Friday, 11 March 2011

New Statesman - What Qatar’s raid on RBS and Lloyds would mean for the taxpayer

The foundations are being laid for the sale of RBS and Lloyds. But if September’s banking report recommends a structural shake-up of the financial sector, what will George Osborne do?

In a manner that has become familiar, recent results from two of the banks part-owned by the UK taxpayer, Lloyds and the Royal Bank of Scotland, were received with ill-informed ire. The press fulminated at bonuses awarded to RBS staff despite the vast losses announced by the firm, while unions greeted Lloyds's £2.2bn profits with dismay. In reality, the Lloyds results weren't nearly as good as the quoted figure suggests. Meanwhile, RBS seems at last to be gaining traction in the turnaround that its chief executive, Stephen Hester, is overseeing. The Qatar Investment Authority, whose assets are estimated to exceed $65bn (£40bn), has expressed an interest in buying a stake in both banks. With this news, the question of when and how the UK government will sell down its holdings is again under the spotlight.
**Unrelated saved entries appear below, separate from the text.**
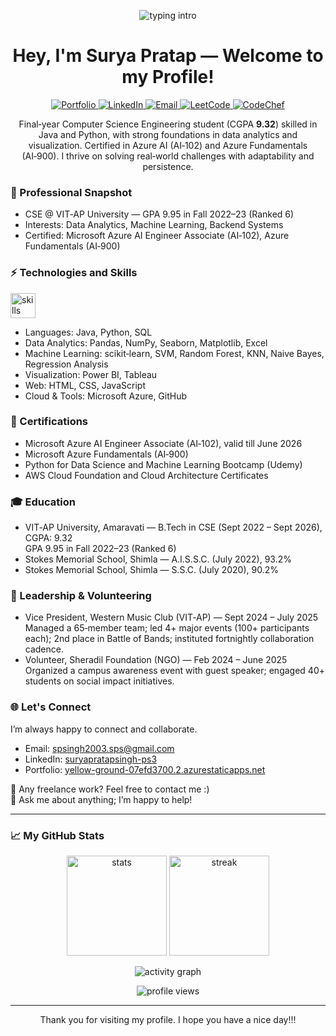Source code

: <!-- Typing intro -->
<p align="center">
  <img src="https://readme-typing-svg.demolab.com?font=Fira+Code&weight=600&size=24&pause=1200&color=36BCF7&center=true&vCenter=true&width=800&lines=Hey%2C+I'm+Surya+Pratap+Singh!;Welcome+to+my+Profile+%F0%9F%91%8B;I+analyze+data%2C+build+ML+models%2C+and+ship+to+prod" alt="typing intro" />
</p>

<h1 align="center">Hey, I'm Surya Pratap — Welcome to my Profile!</h1>

<p align="center">
  <!-- Replace links you don't use; icons follow the style of your reference README -->
  <a href="https://yellow-ground-07efd3700.2.azurestaticapps.net" target="_blank">
    <img src="https://img.shields.io/badge/Portfolio-000000?style=for-the-badge&logo=azuredevops&logoColor=white" alt="Portfolio"/>
  </a>
  <a href="https://linkedin.com/in/suryapratapsingh-ps3" target="_blank">
    <img src="https://img.shields.io/badge/LinkedIn-0A66C2?style=for-the-badge&logo=linkedin&logoColor=white" alt="LinkedIn"/>
  </a>
  <a href="mailto:spsingh2003.sps@gmail.com">
    <img src="https://img.shields.io/badge/Email-D14836?style=for-the-badge&logo=gmail&logoColor=white" alt="Email"/>
  </a>
  
  <a href="https://leetcode.com/u/SURYAPS3/" target="_blank">
    <img src="https://img.shields.io/badge/LeetCode-FFA116?style=for-the-badge&logo=leetcode&logoColor=white" alt="LeetCode"/>
  </a>
  <a href="https://codeforces.com/profile/Surya_PS_3" target="_blank">
    <img src="https://img.shields.io/badge/CodeChef-5B4638?style=for-the-badge&logo=codechef&logoColor=white" alt="CodeChef"/>
  </a>
</p>

<!-- Profile summary -->
<p align="center">
  Final‑year Computer Science Engineering student (CGPA <b>9.32</b>) skilled in Java and Python, with strong foundations in data analytics and visualization. Certified in Azure AI (AI‑102) and Azure Fundamentals (AI‑900). I thrive on solving real‑world challenges with adaptability and persistence.
</p>



### 💼 Professional Snapshot
- CSE @ VIT‑AP University — GPA 9.95 in Fall 2022–23 (Ranked 6)
- Interests: Data Analytics, Machine Learning, Backend Systems
- Certified: Microsoft Azure AI Engineer Associate (AI‑102), Azure Fundamentals (AI‑900)

### ⚡ Technologies and Skills
<!-- Icon row in the spirit of the reference README -->
<p>
  <img src="https://skillicons.dev/icons?i=java,python,html,css,js,git,github,azure" height="40" alt="skills icons"/>
</p>

- Languages: Java, Python, SQL  
- Data Analytics: Pandas, NumPy, Seaborn, Matplotlib, Excel  
- Machine Learning: scikit‑learn, SVM, Random Forest, KNN, Naive Bayes, Regression Analysis  
- Visualization: Power BI, Tableau  
- Web: HTML, CSS, JavaScript  
- Cloud & Tools: Microsoft Azure, GitHub

### 🏅 Certifications
- Microsoft Azure AI Engineer Associate (AI‑102), valid till June 2026  
- Microsoft Azure Fundamentals (AI‑900)  
- Python for Data Science and Machine Learning Bootcamp (Udemy)  
- AWS Cloud Foundation and Cloud Architecture Certificates

### 🎓 Education
- VIT‑AP University, Amaravati — B.Tech in CSE (Sept 2022 – Sept 2026), CGPA: 9.32  
  GPA 9.95 in Fall 2022–23 (Ranked 6)
- Stokes Memorial School, Shimla — A.I.S.S.C. (July 2022), 93.2%  
- Stokes Memorial School, Shimla — S.S.C. (July 2020), 90.2%

### 🤝 Leadership & Volunteering
- Vice President, Western Music Club (VIT‑AP) — Sept 2024 – July 2025  
  Managed a 65‑member team; led 4+ major events (100+ participants each); 2nd place in Battle of Bands; instituted fortnightly collaboration cadence.  
- Volunteer, Sheradil Foundation (NGO) — Feb 2024 – June 2025  
  Organized a campus awareness event with guest speaker; engaged 40+ students on social impact initiatives.

### 🌐 Let's Connect
I’m always happy to connect and collaborate.  
- Email: <a href="mailto:spsingh2003.sps@gmail.com">spsingh2003.sps@gmail.com</a>  
- LinkedIn: <a href="https://linkedin.com/in/suryapratapsingh-ps3">suryapratapsingh-ps3</a>  
- Portfolio: <a href="https://yellow-ground-07efd3700.2.azurestaticapps.net">yellow-ground-07efd3700.2.azurestaticapps.net</a>  

<!-- Optional line from your reference style -->
💼 Any freelance work? Feel free to contact me :)  
💬 Ask me about anything; I’m happy to help!

---

<!-- Banner (optional): place an image in /assets/banner.png and uncomment -->
<!-- <p align="center"><img src="./assets/banner.png" alt="banner" /></p> -->


### 📈 My GitHub Stats
<p align="center">
  <img src="https://github-readme-stats.vercel.app/api?username=SuryaPS3&show_icons=true&theme=radical" height="160" alt="stats"/>
  <img src="https://streak-stats.demolab.com?user=SuryaPS3&theme=radical" height="160" alt="streak"/>
</p>

<p align="center">
  <img src="https://github-readme-activity-graph.vercel.app/graph?username=SuryaPS3&theme=react-dark&hide_border=true" alt="activity graph"/>
</p>

<p align="center">
  <img src="https://komarev.com/ghpvc/?username=SuryaPS3&style=flat-square&color=blue" alt="profile views"/>
</p>

---

<p align="center">Thank you for visiting my profile. I hope you have a nice day!!!</p>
The Treasury has made it clear that it wishes to turn a profit on the £65.8bn it invested in the two banks. RBS is trading at roughly 10 per cent less than the 50p share price paid by the government for its stake, while Lloyds shares are down more than 15 per cent on the 74p purchase price. This gives the taxpayer a loss of almost £6bn on the investments at current market levels. Would the Qataris pay more to bolster their alreadyimpressive portfolio of European banks?